The first is developing a consistently strong culture of conduct and the second is building the financial literacy of the public, which includes making insurance more flexible and accessible.
'The way brokers conduct themselves is pivotal to the client experience,’ she says.
‘Within our code of conduct, we talk about identifying vulnerable clients, treating all clients fairly and with respect.
And the underlying issues there are whether brokers have processes in place to ensure that’s happening.
A connection with clients
‘I think the licensing and the code of conduct regime will help streamline some of the techniques that financial advisors use but you still want them to be individuals because that's how they get that connection with clients, some of whom are really doing it tough,’ she says.
Flexibility is also key. ‘A client might have been an airline pilot and having lost their job they’re now doing something totally different, so we need to be just as flexible as they have been,’ she says.
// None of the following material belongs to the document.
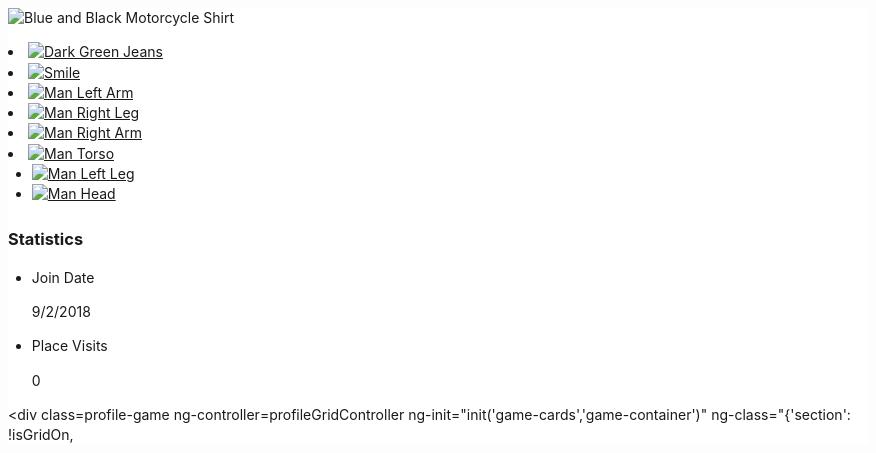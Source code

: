 <img title="Blue and Black Motorcycle Shirt" alt="Blue and Black Motorcycle Shirt" class=accoutrement-image src=https://tr.rbxcdn.com/98a7c3b3aa587228ba6c46a087f63bf1/100/100/Shirt/Png><div class=asset-restriction-icon><span class="icon-label icon--label"></span></div></a><li class=accoutrement-item ng-non-bindable><a href=https://www.roblox.com/catalog/144076760/Dark-Green-Jeans> <img title="Dark Green Jeans" alt="Dark Green Jeans" class=accoutrement-image src=https://tr.rbxcdn.com/b7c13d60423ed16ce73950964bc98bdb/100/100/Pants/Png><div class=asset-restriction-icon><span class="icon-label icon--label"></span></div></a><li class=accoutrement-item ng-non-bindable><a href=https://www.roblox.com/catalog/144075659/Smile> <img title=Smile alt=Smile class=accoutrement-image src=https://tr.rbxcdn.com/0df72418831062eca92ec6366c2cb4bb/100/100/Face/Png><div class=asset-restriction-icon><span class="icon-label icon--label"></span></div></a><li class=accoutrement-item ng-non-bindable><a href=https://www.roblox.com/catalog/86500054/Man-Left-Arm> <img title="Man Left Arm" alt="Man Left Arm" class=accoutrement-image src=https://tr.rbxcdn.com/aef041600981cb63945732738aafa89c/100/100/BodyPart_LeftArm/Png><div class=asset-restriction-icon><span class="icon-label icon--label"></span></div></a><li class=accoutrement-item ng-non-bindable><a href=https://www.roblox.com/catalog/86500078/Man-Right-Leg> <img title="Man Right Leg" alt="Man Right Leg" class=accoutrement-image src=https://tr.rbxcdn.com/0f115b15c2fa52d3d3d9971356d7a42f/100/100/BodyPart_RightLeg/Png><div class=asset-restriction-icon><span class="icon-label icon--label"></span></div></a><li class=accoutrement-item ng-non-bindable><a href=https://www.roblox.com/catalog/86500036/Man-Right-Arm> <img title="Man Right Arm" alt="Man Right Arm" class=accoutrement-image src=https://tr.rbxcdn.com/93b09df193f45a68e577b1264d35c193/100/100/BodyPart_RightArm/Png><div class=asset-restriction-icon><span class="icon-label icon--label"></span></div></a><li class=accoutrement-item ng-non-bindable><a href=https://www.roblox.com/catalog/86500008/Man-Torso> <img title="Man Torso" alt="Man Torso" class=accoutrement-image src=https://tr.rbxcdn.com/360d8ff61355a40d407b0a7f70314ab2/100/100/BodyPart_Torso/Png><div class=asset-restriction-icon><span class="icon-label icon--label"></span></div></a></ul><ul class=accoutrement-items-container><li class=accoutrement-item ng-non-bindable><a href=https://www.roblox.com/catalog/86500064/Man-Left-Leg> <img title="Man Left Leg" alt="Man Left Leg" class=accoutrement-image src=https://tr.rbxcdn.com/cde6707e9d4bc87cfe9b12ebf20b394b/100/100/BodyPart_LeftLeg/Png><div class=asset-restriction-icon><span class="icon-label icon--label"></span></div></a><li class=accoutrement-item ng-non-bindable><a href=https://www.roblox.com/catalog/86498048/Man-Head> <img title="Man Head" alt="Man Head" class=accoutrement-image src=https://tr.rbxcdn.com/982a001ebe3c92757d3930252bed1fb3/100/100/Head/Png><div class=asset-restriction-icon><span class="icon-label icon--label"></span></div></a></ul></div><div id=accoutrements-page class=profile-accoutrements-page-container profile-accoutrements-page profile-accoutrements-layout=profileAccoutrementsLayout><span class="profile-accoutrements-page hidden" ng-class="{'page-active': profileAccoutrementsLayout.currentPageNumber == 0}" ng-click=getAccoutrementsPage(0)></span> <span class="profile-accoutrements-page hidden" ng-class="{'page-active': profileAccoutrementsLayout.currentPageNumber == 1}" ng-click=getAccoutrementsPage(1)></span> <span class="profile-accoutrements-page hidden" ng-class="{'page-active': profileAccoutrementsLayout.currentPageNumber == 2}" ng-click=getAccoutrementsPage(2)></span> <span class="profile-accoutrements-page hidden" ng-class="{'page-active': profileAccoutrementsLayout.currentPageNumber == 3}" ng-click=getAccoutrementsPage(3)></span> <span class="profile-accoutrements-page hidden" ng-class="{'page-active': profileAccoutrementsLayout.currentPageNumber == 4}" ng-click=getAccoutrementsPage(4)></span> <span class="profile-accoutrements-page hidden" ng-class="{'page-active': profileAccoutrementsLayout.currentPageNumber == 5}" ng-click=getAccoutrementsPage(5)></span> <span class="profile-accoutrements-page hidden" ng-class="{'page-active': profileAccoutrementsLayout.currentPageNumber == 6}" ng-click=getAccoutrementsPage(6)></span> <span class="profile-accoutrements-page hidden" ng-class="{'page-active': profileAccoutrementsLayout.currentPageNumber == 7}" ng-click=getAccoutrementsPage(7)></span> <span class="profile-accoutrements-page hidden" ng-class="{'page-active': profileAccoutrementsLayout.currentPageNumber == 8}" ng-click=getAccoutrementsPage(8)></span> <span class="profile-accoutrements-page hidden" ng-class="{'page-active': profileAccoutrementsLayout.currentPageNumber == 9}" ng-click=getAccoutrementsPage(9)></span></div></div></div></div></div><div groups-showcase display-user-id=1731021798></div><div class=section ng-controller=profileUtilitiesController ng-init="getPlayerAssets('21')"><div ng-if="assets.length > 0" ng-include="'profile-player-assets'"></div></div><div class="section profile-statistics"><div class=container-header><h3>Statistics</h3></div><div class=section-content><ul class=profile-stats-container><li class=profile-stat><p class=text-label>Join Date<p class=text-lead>9/2/2018<li class=profile-stat><p class=text-label>Place Visits<p class=text-lead>0</li></ul></div></div></div><div class=tab-pane id=creations profile-empty-tab><div class=profile-game ng-controller=profileGridController ng-init="init('game-cards','game-container')" ng-class="{'section': !isGridOn,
‘That comes down to innovation and technology and the ways we might become more relevant, especially given the uncertainty of the pandemic and the newer generations coming through.’
Tying it all together, is the urgent need to improve the public’s financial literacy.
‘Brokers need to be mindful of how they treat the client but what’s equally essential is whether the client understands what they've been told,’ she says.
‘If you peel it right back, it's the public understanding the financial solutions that are out there for them and not being scared it's going to cost too much or scared a financial advisor will use big words they don’t understand.’
Building financial literacy
Bourdôt contends banks tend to dominate the advertising space for financial advice, so it’s not easy for ordinary people to understand the alternatives.
While she believes the government could do more to contribute to efforts to improve financial literacy, she says there’s a lot the industry can do on its own.
By way of example, she points to New Zealand’s Maori Language Week during which a lot of programs on television are in Maori and translated to English, including advertising and the news.
‘I keep asking myself why can't we do the same with a “financial literacy” week?
‘The financial industry can help by not using jargon and explaining things in plain English, but from a financial literacy point of view, I think the government and New Zealand’s financial institutions and professional bodies could all band together to help the public understand financial systems and words.'
Meeting in the middle
A speaker at this year’s New Zealand Breakfast Bourdôt’s big message is that if the industry contributes to clients’ financial literacy, both internally and in the wider context, the work that’s done to improve conduct and culture will have a much greater impact on the customer experience.
‘Our industry has to adapt to remain relevant for the younger population when they start working, buy their first home or business and start a family.
'Advisers need to look at who these customers are, how they’re going to communicate with that generation and be their trusted advisers.
‘With higher regulatory standards kicking in for brokers and the knowledge that our clients will understand what we're trying to talk to them about we can meet in the middle.’